Zuma pode estar inocente, dizem observadores, mas a suspeição vai continuar a pairar sobre ele por nunca ter sido julgado.

E isso é inquietante, escreveu recentemente o analista Prince Mashele. Porque, enquanto Presidente, Zuma será a figura que encarna os valores morais da nação, e que são dessa forma questionados. "Um líder controverso não inspira unidade nacional nem coesão social", acrescentou numa entrevista ao PÚBLICO. "A respeitabilidade internacional da África do Sul vai decerto ressentir-se."

Para aqueles que quiserem antecipar como será o país - potência regional, maior economia de África e país do G20 - com Zuma na presidência, Mashele diz não haver ainda resposta, perante o "muito pouco que se conhece do que ele pensa".

Expansivo e populista, o novo Presidente pouco ou nada revela, enquanto político, sobre o que defende para a economia ou a política externa sul-africanas. "Enigma" chamou-lhe a revista britânica The Economist.

Quando questionado, Zuma diz seguir a linha do que defende o partido, que o formou e cujos ideais - o fim da pobreza, das injustiças e desigualdades - ele tão bem encarna, defende Thandiwe Profit-McLean.

Crescer no partido

Zuma tinha 17 anos quando se juntou ao ANC. Depois dos dez anos de prisão em Robben Island, mobilizou a resistência interna.

Em 1975, partiu para o exílio: Suazilândia, Moçambique, Angola, onde aprendeu Português.
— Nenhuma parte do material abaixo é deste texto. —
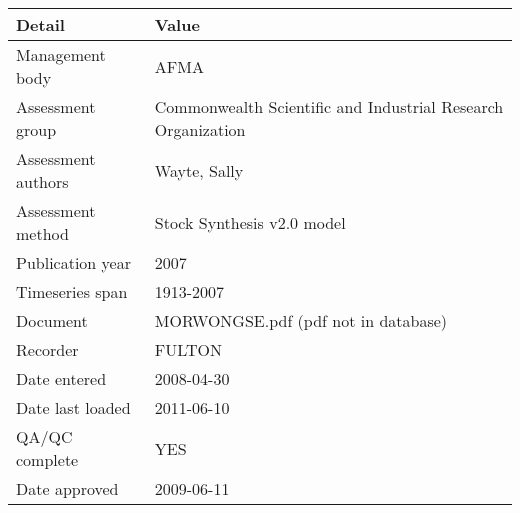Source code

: \begin{table}[htb]
\centering
\begin{tabular}{lp{7cm}}
\toprule
Detail & Value \\
\midrule
Management body    & AFMA                                                         \\
Assessment group   & Commonwealth Scientific and Industrial Research Organization \\
Assessment authors & Wayte, Sally                                                 \\
Assessment method  & Stock Synthesis v2.0 model                                   \\
Publication year   & 2007                                                         \\
Timeseries span    & 1913-2007                                                    \\
Document           & MORWONGSE.pdf (pdf not in database)                          \\
Recorder           & FULTON                                                       \\
Date entered       & 2008-04-30                                                   \\
Date last loaded   & 2011-06-10                                                   \\
QA/QC complete     & YES                                                          \\
Date approved      & 2009-06-11                                                   \\
\bottomrule
\end{tabular}
\label{tab:assessdet}
\end{table}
Em 1990, foi dos primeiros líderes a regressar à África do Sul, para participar nas negociações que levaram ao fim do apartheid. Chegou a secretário-geral adjunto do partido e em 1997 foi eleito vice-presidente, cargo que ocupou até 2005, quando foi demitido pelo Presidente Mbeki, depois de acusado de corrupção.

Em resposta aos críticos, a embaixadora Thandiwe Profit-McLean diz que o importante é que "JZ" foi escolhido de forma democrática. "Deve ser-lhe dada uma oportunidade", diz. E conclui: "O mundo pode estar à beira de ter uma fabulosa surpresa".